Senior Mental Health Leads- Are you Ready?

Sara Spinks 2 min read
Senior Mental Health Leads- Are you Ready? feature image

The role of the Senior Mental Health Lead (SMHL) has never been more critical. Against a backdrop of rising concerns about pupil wellbeing, national scrutiny around attendance, and the increasing links between safeguarding and mental health, schools are expected to have a designated lead to drive a whole-school approach. Are you ready to meet expected standards?

Mental Health & Safeguarding

Mental health is not a peripheral issue in education. It cuts to the core of safeguarding, attendance, behaviour, and attainment. The Department for Education’s guidance makes clear that all staff should be equipped to recognise signs of mental ill-health; however, it is the SMHL who provides the leadership, oversight and systems to make this work in practice.

The NHS expansion of Mental Health Support Teams (MHSTs) reinforces this strategy, with the SMHL positioned as the school's multi-agency partner to lead in making partnerships with external professionals effective.

KCSIE

Keeping Children Safe in Education (KCSIE) emphasises that poor mental health may be an indicator of abuse or neglect, and that schools must respond quickly and appropriately. This means that the SMHL role is not only about well-being in the broad sense; it is integral to safeguarding best practice.

Recent policy developments highlight just how embedded the SMHL role has become. KCSIE 2025 requires that schools link mental health to safeguarding and SEND, with clear referral routes and joined-up systems. The eight principles of a whole-school approach - leadership, staff development, student voice, parent partnership, curriculum, targeted support, ethos and environment, and monitoring - remain the gold standard, and SMHLs are expected to act as the stewards of this framework.

The three core functions of MHSTs – delivering interventions, providing timely staff advice, and supporting SMHLs to embed the whole-school approach – highlight how essential this leadership is.

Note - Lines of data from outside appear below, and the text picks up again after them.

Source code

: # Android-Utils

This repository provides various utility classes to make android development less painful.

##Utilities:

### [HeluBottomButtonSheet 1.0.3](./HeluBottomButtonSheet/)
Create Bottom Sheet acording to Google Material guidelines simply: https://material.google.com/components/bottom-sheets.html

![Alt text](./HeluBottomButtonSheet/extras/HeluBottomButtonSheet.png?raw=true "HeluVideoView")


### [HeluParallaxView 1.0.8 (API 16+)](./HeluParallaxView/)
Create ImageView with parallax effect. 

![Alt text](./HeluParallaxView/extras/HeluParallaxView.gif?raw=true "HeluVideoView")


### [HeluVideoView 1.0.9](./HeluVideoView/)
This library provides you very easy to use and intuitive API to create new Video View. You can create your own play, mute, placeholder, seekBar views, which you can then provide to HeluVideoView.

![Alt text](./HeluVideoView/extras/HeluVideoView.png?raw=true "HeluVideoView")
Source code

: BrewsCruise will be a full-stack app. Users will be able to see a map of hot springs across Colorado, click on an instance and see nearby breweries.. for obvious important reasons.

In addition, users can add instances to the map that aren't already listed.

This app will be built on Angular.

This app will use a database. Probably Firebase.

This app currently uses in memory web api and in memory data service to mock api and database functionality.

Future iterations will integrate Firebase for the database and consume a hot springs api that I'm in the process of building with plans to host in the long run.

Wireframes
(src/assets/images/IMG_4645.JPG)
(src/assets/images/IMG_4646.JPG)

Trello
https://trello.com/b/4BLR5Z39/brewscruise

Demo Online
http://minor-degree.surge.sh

Whilst the DfE’s grant scheme closed in May 2025, training remains an essential professional development priority in order to fully meet statutory requirements.

What effective Senior Mental Health Leads do

An effective SMHL sets the direction and provides the glue that holds a whole-school mental health system together. They create and annually refresh a clear, costed plan aligned with the eight principles, ensuring it has the endorsement of senior leadership and governors. They make pathways transparent, so that every member of staff knows what to do when a concern arises, from reasonable adjustments in the classroom to referral to MHSTs or CAMHS.

Staff confidence is a key measure of success. The SMHL should ensure a rolling programme of training, not just a one-off INSET. All staff should be equipped to identify concerns, know how to initially respond with sensitivity, and to make reports to both the SMHL and DSL.

The Curriculum

Equally, the curriculum must reflect the school’s commitment to promoting and supporting mental health and wellbeing. This includes RSHE to provide consistent, age-appropriate coverage and a school environment supporting inclusion and wellbeing.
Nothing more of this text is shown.